The study combined long‑read whole‑genome assembly, multi‑omics profiling (DNA methylation, mRNA, ribosome‑associated transcripts, tRNA abundance, and protein levels) in two Arabidopsis thaliana accessions to evaluate how genomic information propagates through the Central Dogma. Codon usage in gene sequences emerged as the strongest predictor of both mRNA and protein abundance, while methylation, tRNA levels, and ribosome‑associated transcripts contributed little additional information under stable conditions.

Reduced activity of methylthioadenosine (MTA) nucleosidase causes MTA over‑accumulation in reproductive tissues, leading to lowered cysteine, methionine, and S‑adenosylmethionine levels and altered sulfur and energy metabolism. These metabolic disturbances trigger misregulation of cell‑cycle progression, widespread down‑regulation of developmental genes, and genome‑wide changes in DNA methylation patterns, highlighting the extensive role of MTA recycling in plant growth and methyl‑index maintenance.

The study screened 6,274 elite rice genotypes for submergence and stagnant flooding tolerance, identifying 89 lines with superior performance, including 37 that outperformed SUB1A introgression lines by 40‑50%. These elite lines harbor 86 key QTLs/genes and were used in a novel Transition from Trait to Environment (TTE) breeding strategy, achieving a 65% genetic gain for submergence tolerance and demonstrating strong performance in flood‑prone regions of India and Bangladesh.

A biparental Vicia faba mapping population was screened under glasshouse conditions for resistance to a mixture of Fusarium avenaceum and Fusarium oxysporum, revealing several families with moderate to high resistance.
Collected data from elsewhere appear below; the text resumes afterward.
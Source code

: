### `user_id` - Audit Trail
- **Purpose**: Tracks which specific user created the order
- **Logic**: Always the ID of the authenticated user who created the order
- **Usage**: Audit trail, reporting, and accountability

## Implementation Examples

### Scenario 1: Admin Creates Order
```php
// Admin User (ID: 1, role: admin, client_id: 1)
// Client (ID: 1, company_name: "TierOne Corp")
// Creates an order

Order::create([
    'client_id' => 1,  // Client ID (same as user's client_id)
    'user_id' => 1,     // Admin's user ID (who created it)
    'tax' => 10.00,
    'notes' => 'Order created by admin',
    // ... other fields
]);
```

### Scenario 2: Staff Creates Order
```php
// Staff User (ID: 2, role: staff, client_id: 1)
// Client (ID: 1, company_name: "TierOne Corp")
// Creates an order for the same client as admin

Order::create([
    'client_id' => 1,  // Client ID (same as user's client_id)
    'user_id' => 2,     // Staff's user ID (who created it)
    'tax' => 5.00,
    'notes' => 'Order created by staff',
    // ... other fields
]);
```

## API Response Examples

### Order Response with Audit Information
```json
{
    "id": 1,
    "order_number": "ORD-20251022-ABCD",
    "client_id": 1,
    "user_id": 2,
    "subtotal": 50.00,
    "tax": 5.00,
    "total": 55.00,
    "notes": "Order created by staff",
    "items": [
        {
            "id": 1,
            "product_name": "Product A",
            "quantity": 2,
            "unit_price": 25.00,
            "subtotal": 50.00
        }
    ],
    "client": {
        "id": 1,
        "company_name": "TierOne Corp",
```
Using the Vfaba_v2 Axiom SNP array, a high-density linkage map of 6,755 SNPs was constructed, enabling the identification of a major QTL on linkage group 4 associated with partial resistance to foot and root rot.

The study identifies four Arabidopsis REM transcription factors (VDD, VAL, REM12, REM13) that bind specific DNA sequences and, together with GDE1, recruit RNA polymerase IV to produce 24‑nt siRNAs that direct DNA methylation at designated loci. Loss of GDE1 causes Pol IV complexes to relocalize to sites bound by REM8, indicating that REM proteins provide sequence‑specific cues for epigenetic patterning.

The study reveals that a set of REPRODUCTIVE MERISTEM (REM) transcription factors, termed RIMs, are essential for directing RNA‑directed DNA methylation (RdDM) to CLSY3 targets in a sex‑specific manner in Arabidopsis reproductive tissues. Disruption of RIM DNA‑binding domains or their target motifs abolishes RdDM at these loci, demonstrating that genetic cues can guide de novo methylation patterns.

The study generated two allotriploid Brassica hybrids (ArAnCn) to investigate asymmetric subgenome dominance, finding that the Cn subgenome dominates despite the An subgenome showing highest expression levels. Increased density of accessible chromatin regions (ACRs) in the Cn subgenome correlates with dominant gene expression, while changes in CHH methylation and specific RNA‑directed DNA methylation pathway mutants affect subgenome bias.